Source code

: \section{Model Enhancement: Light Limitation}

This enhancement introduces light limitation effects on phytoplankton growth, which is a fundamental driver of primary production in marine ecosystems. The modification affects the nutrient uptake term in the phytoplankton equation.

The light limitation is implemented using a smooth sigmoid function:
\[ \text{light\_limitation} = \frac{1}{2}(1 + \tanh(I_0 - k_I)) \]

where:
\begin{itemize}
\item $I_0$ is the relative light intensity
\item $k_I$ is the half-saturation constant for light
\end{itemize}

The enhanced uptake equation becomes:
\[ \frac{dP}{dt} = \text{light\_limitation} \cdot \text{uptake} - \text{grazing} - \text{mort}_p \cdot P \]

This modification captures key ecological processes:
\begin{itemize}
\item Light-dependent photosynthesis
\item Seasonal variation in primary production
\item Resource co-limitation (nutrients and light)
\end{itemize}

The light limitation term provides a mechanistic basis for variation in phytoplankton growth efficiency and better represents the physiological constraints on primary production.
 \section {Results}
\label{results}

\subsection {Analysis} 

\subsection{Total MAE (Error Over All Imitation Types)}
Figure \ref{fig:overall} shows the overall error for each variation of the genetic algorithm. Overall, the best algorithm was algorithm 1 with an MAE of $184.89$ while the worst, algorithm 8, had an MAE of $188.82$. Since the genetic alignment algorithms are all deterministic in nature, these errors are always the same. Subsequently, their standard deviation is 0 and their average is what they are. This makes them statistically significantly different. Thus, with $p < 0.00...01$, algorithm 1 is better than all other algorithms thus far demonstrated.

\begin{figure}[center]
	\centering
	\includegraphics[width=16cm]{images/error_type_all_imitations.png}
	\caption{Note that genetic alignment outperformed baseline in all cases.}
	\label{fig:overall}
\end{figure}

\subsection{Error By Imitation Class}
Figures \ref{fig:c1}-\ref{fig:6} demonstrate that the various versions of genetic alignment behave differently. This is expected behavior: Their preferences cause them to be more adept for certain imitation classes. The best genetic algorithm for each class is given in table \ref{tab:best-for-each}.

§

Please work out how many lines in the material contain the word "equation" and state only that number.

(Output) 2